• _WHAT THIS TASK INVOLVES_
All of the records listed below should be retyped exactly.

• _PROVIDED INFORMATION_
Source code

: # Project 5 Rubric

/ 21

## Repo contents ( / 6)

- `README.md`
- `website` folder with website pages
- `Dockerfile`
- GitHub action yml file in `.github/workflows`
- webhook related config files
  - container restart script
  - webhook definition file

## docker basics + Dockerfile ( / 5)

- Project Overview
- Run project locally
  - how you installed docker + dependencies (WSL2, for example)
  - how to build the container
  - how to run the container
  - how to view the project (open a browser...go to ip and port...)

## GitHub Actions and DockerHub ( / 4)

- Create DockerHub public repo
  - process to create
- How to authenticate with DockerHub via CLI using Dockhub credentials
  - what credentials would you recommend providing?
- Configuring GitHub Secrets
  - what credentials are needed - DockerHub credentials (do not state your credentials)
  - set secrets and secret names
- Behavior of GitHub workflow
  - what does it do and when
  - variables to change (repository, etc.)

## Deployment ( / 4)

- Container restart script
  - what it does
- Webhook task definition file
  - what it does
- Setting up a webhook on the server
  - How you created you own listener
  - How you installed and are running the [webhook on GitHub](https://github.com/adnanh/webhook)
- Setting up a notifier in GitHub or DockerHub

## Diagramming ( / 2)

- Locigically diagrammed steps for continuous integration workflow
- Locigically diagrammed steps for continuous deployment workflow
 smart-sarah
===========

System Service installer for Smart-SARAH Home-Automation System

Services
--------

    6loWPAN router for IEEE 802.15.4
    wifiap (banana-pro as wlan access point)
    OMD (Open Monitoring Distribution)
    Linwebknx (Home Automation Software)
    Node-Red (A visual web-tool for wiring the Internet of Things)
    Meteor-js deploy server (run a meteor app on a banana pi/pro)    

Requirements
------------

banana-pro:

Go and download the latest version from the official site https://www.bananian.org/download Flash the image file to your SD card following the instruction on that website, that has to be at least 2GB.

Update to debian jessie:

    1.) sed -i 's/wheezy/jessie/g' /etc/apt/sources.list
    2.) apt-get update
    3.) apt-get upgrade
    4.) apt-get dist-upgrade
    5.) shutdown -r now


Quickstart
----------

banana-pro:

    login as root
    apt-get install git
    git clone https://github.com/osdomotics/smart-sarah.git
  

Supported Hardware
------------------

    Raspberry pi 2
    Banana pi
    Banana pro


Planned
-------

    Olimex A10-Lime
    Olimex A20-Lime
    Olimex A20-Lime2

• _RESPONSE TO THIS EXERCISE_
Source code

: # Project 5 Rubric

/ 21

## Repo contents ( / 6)

- `README.md`
- `website` folder with website pages
- `Dockerfile`
- GitHub action yml file in `.github/workflows`
- webhook related config files
  - container restart script
  - webhook definition file

## docker basics + Dockerfile ( / 5)

- Project Overview
- Run project locally
  - how you installed docker + dependencies (WSL2, for example)
  - how to build the container
  - how to run the container
  - how to view the project (open a browser...go to ip and port...)

## GitHub Actions and DockerHub ( / 4)

- Create DockerHub public repo
  - process to create
- How to authenticate with DockerHub via CLI using Dockhub credentials
  - what credentials would you recommend providing?
- Configuring GitHub Secrets
  - what credentials are needed - DockerHub credentials (do not state your credentials)
  - set secrets and secret names
- Behavior of GitHub workflow
  - what does it do and when
  - variables to change (repository, etc.)

## Deployment ( / 4)

- Container restart script
  - what it does
- Webhook task definition file
  - what it does
- Setting up a webhook on the server
  - How you created you own listener
  - How you installed and are running the [webhook on GitHub](https://github.com/adnanh/webhook)
- Setting up a notifier in GitHub or DockerHub

## Diagramming ( / 2)

- Locigically diagrammed steps for continuous integration workflow
- Locigically diagrammed steps for continuous deployment workflow
 smart-sarah
===========

System Service installer for Smart-SARAH Home-Automation System

Services
--------

    6loWPAN router for IEEE 802.15.4
    wifiap (banana-pro as wlan access point)
    OMD (Open Monitoring Distribution)
    Linwebknx (Home Automation Software)
    Node-Red (A visual web-tool for wiring the Internet of Things)
    Meteor-js deploy server (run a meteor app on a banana pi/pro)    

Requirements
------------

banana-pro:

Go and download the latest version from the official site https://www.bananian.org/download Flash the image file to your SD card following the instruction on that website, that has to be at least 2GB.

Update to debian jessie:

    1.) sed -i 's/wheezy/jessie/g' /etc/apt/sources.list
    2.) apt-get update
    3.) apt-get upgrade
    4.) apt-get dist-upgrade
    5.) shutdown -r now


Quickstart
----------

banana-pro:

    login as root
    apt-get install git
    git clone https://github.com/osdomotics/smart-sarah.git
  

Supported Hardware
------------------

    Raspberry pi 2
    Banana pi
    Banana pro


Planned
-------

    Olimex A10-Lime
    Olimex A20-Lime
    Olimex A20-Lime2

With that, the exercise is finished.